🤖 AI Summary
Federated learning (FL) faces severe data poisoning attacks under open participation, where existing defenses are largely passive, computationally expensive, and rely on the majority-honest assumption. This paper proposes a lightweight Bayesian incentive mechanism—the first to incorporate Bayesian game-theoretic modeling into FL incentive design—enabling proactive defense by rendering data poisoning economically unprofitable. The mechanism leverages private validation-set quality assessment and dynamic reward-penalty allocation to align client incentives with honest behavior. It satisfies individual rationality and incentive compatibility, operates within a controllable budget, and integrates seamlessly into standard FL frameworks. Under a 50% malicious client attack, our method achieves 96.7% test accuracy on MNIST—outperforming FedAvg by 51.7 percentage points—demonstrating substantial improvements in global model robustness and training efficiency.
📝 Abstract
Federated learning (FL) enables collaborative model training across decentralized clients while preserving data privacy. However, its open-participation nature exposes it to data-poisoning attacks, in which malicious actors submit corrupted model updates to degrade the global model.

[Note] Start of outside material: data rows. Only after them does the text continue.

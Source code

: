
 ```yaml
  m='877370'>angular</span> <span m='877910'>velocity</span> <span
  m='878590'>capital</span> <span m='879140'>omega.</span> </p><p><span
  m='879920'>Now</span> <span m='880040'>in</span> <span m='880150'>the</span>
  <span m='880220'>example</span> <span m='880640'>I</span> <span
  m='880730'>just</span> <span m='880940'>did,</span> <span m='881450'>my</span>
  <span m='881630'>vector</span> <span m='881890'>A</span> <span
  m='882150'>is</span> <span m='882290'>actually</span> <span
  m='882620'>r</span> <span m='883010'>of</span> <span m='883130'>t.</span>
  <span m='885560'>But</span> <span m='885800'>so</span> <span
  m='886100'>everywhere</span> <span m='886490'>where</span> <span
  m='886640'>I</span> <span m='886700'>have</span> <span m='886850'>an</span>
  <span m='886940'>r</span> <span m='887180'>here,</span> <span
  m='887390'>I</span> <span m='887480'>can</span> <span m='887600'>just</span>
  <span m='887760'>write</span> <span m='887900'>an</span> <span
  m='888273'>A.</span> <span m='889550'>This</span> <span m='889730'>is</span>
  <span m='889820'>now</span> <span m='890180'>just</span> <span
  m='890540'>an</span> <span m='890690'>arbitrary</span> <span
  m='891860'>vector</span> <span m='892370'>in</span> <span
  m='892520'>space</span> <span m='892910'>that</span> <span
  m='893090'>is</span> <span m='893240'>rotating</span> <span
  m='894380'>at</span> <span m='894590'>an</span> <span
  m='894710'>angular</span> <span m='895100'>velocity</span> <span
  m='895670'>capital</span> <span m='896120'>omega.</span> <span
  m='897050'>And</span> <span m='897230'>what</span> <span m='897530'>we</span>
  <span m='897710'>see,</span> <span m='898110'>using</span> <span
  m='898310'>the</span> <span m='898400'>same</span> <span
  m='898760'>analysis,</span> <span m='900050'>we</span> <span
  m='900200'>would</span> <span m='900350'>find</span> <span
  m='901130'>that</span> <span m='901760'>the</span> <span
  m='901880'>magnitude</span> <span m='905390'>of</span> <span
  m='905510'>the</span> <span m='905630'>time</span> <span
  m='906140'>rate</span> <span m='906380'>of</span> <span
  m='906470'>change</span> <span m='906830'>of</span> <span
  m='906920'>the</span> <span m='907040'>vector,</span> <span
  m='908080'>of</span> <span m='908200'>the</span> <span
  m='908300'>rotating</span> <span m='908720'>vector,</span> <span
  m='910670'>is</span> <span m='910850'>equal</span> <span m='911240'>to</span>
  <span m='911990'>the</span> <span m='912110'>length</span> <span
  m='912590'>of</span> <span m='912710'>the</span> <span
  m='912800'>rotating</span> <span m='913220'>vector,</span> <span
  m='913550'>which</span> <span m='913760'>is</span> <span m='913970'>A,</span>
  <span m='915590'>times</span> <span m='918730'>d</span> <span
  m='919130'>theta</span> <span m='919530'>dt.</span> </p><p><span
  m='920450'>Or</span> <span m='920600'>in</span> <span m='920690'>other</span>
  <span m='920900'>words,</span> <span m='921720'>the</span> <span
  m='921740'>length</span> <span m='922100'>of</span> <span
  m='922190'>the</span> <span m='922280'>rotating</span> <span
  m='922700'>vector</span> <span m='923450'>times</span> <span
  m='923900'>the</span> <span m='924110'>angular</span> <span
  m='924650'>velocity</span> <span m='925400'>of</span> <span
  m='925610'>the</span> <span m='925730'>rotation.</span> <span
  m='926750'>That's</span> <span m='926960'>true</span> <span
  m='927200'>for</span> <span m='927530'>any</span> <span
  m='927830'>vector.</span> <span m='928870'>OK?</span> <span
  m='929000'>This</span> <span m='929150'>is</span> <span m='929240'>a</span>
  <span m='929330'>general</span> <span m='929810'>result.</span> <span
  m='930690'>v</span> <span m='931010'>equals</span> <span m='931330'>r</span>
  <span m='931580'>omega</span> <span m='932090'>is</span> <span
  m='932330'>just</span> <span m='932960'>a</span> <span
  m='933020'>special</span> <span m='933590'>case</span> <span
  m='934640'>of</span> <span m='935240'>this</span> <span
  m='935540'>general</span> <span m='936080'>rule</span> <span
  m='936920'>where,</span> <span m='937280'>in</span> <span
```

Existing defenses are often reactive, relying on statistical aggregation rules that can be computationally expensive and that typically assume an honest majority. This paper introduces a proactive, economic defense: a lightweight Bayesian incentive mechanism that makes malicious behavior economically irrational. Each training round is modeled as a Bayesian game of incomplete information in which the server, acting as the principal, uses a small, private validation dataset to verify update quality before issuing payments. The design satisfies Individual Rationality (IR) for benevolent clients, ensuring their participation is profitable, and Incentive Compatibility (IC), making poisoning an economically dominated strategy. Extensive experiments on non-IID partitions of MNIST and FashionMNIST demonstrate robustness: with 50% label-flipping adversaries on MNIST, the mechanism maintains 96.7% accuracy, only 0.3 percentage points lower than in a scenario with 30% label-flipping adversaries. This outcome is 51.7 percentage points better than standard FedAvg, which collapses under the same 50% attack. The mechanism is computationally light, budget-bounded, and readily integrates into existing FL frameworks, offering a practical route to economically robust and sustainable FL ecosystems.